TASK PROMPT:
For each line of the data that includes the word "subsection", copy the line.

STUDY MATERIAL:

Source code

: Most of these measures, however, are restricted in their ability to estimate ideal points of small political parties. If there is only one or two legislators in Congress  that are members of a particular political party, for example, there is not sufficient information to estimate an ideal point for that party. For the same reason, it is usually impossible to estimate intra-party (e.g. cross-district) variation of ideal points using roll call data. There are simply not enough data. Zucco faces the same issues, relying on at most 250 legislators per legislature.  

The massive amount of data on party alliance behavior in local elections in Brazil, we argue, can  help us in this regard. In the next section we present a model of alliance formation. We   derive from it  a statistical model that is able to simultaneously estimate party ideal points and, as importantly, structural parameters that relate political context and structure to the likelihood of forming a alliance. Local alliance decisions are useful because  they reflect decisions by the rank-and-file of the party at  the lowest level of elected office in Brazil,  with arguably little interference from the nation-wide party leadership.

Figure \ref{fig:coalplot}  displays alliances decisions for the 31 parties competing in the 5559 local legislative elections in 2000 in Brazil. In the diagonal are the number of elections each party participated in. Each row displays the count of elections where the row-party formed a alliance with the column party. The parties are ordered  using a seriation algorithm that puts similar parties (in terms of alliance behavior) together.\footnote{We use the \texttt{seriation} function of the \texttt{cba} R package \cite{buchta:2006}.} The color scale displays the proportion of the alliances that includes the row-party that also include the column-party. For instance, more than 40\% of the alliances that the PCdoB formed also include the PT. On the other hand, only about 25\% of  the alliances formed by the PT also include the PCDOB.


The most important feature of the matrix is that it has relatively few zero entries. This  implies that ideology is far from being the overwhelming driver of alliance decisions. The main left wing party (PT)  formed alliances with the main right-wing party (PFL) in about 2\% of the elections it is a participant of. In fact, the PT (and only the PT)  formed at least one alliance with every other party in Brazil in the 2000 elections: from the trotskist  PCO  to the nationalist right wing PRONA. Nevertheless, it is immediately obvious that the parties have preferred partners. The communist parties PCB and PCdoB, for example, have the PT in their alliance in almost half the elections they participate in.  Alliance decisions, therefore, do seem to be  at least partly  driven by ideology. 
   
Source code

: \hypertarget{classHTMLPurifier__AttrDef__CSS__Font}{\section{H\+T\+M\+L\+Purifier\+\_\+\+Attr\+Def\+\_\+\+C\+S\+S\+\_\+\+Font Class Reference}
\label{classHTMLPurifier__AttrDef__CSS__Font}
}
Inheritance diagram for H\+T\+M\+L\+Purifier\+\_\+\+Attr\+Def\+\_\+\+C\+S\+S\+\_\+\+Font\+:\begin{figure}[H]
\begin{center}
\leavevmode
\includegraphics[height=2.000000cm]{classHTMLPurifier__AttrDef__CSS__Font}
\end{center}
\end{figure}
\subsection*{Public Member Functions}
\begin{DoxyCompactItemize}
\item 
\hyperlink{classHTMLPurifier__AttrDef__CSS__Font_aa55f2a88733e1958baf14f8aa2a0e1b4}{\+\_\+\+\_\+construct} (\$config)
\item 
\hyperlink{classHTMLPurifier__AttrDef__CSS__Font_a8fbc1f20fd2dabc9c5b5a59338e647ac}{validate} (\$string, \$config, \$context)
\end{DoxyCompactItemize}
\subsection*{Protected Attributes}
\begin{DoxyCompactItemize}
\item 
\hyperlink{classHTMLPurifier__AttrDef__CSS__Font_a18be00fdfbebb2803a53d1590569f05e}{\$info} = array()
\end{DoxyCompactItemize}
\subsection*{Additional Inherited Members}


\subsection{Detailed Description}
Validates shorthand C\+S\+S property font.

RESPONSE TO THE EXERCISE:
\subsection*{Public Member Functions}
\subsection*{Protected Attributes}
\subsection*{Additional Inherited Members}
\subsection{Detailed Description}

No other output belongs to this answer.